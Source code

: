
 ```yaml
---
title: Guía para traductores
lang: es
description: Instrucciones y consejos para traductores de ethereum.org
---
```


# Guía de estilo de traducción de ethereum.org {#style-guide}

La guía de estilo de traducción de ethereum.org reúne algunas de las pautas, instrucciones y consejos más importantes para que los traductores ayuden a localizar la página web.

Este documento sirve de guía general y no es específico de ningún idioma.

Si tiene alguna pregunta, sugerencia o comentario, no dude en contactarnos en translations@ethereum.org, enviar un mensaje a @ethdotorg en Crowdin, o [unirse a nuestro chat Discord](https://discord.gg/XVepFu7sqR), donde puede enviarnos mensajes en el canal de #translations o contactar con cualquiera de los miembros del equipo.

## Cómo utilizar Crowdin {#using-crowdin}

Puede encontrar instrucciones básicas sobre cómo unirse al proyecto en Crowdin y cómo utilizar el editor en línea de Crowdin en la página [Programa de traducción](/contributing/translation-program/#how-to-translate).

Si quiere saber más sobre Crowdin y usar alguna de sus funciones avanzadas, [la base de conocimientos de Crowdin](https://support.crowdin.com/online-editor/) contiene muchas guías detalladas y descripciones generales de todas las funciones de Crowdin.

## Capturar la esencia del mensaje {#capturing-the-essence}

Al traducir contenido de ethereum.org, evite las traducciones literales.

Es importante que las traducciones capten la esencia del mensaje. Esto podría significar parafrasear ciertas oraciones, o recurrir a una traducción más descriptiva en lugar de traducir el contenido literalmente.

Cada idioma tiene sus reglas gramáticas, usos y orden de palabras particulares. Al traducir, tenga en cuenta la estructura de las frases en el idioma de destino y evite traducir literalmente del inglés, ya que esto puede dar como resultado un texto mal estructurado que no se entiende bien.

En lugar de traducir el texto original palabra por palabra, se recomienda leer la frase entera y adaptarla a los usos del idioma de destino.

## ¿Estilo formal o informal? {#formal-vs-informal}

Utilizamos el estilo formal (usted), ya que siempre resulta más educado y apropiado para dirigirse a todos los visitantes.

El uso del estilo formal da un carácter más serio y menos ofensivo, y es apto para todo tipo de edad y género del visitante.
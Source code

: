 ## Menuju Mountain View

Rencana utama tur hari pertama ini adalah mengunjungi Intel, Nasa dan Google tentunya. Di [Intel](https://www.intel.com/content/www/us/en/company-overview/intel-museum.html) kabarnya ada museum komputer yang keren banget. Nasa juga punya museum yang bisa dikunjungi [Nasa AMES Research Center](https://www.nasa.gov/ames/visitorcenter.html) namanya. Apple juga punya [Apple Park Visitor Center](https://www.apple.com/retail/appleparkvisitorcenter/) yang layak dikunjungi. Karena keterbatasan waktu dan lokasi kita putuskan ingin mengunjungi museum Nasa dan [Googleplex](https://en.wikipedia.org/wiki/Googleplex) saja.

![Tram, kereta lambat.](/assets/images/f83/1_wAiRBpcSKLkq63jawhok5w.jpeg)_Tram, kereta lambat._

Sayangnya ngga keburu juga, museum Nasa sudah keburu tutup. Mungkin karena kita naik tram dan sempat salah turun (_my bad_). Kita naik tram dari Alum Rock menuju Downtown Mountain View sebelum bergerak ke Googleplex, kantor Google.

....

The expected answer is a copy of each line in the listing above that contains "formal".

» EXERCISE RESULT:
## ¿Estilo formal o informal? {#formal-vs-informal}
Utilizamos el estilo formal (usted), ya que siempre resulta más educado y apropiado para dirigirse a todos los visitantes.
El uso del estilo formal da un carácter más serio y menos ofensivo, y es apto para todo tipo de edad y género del visitante.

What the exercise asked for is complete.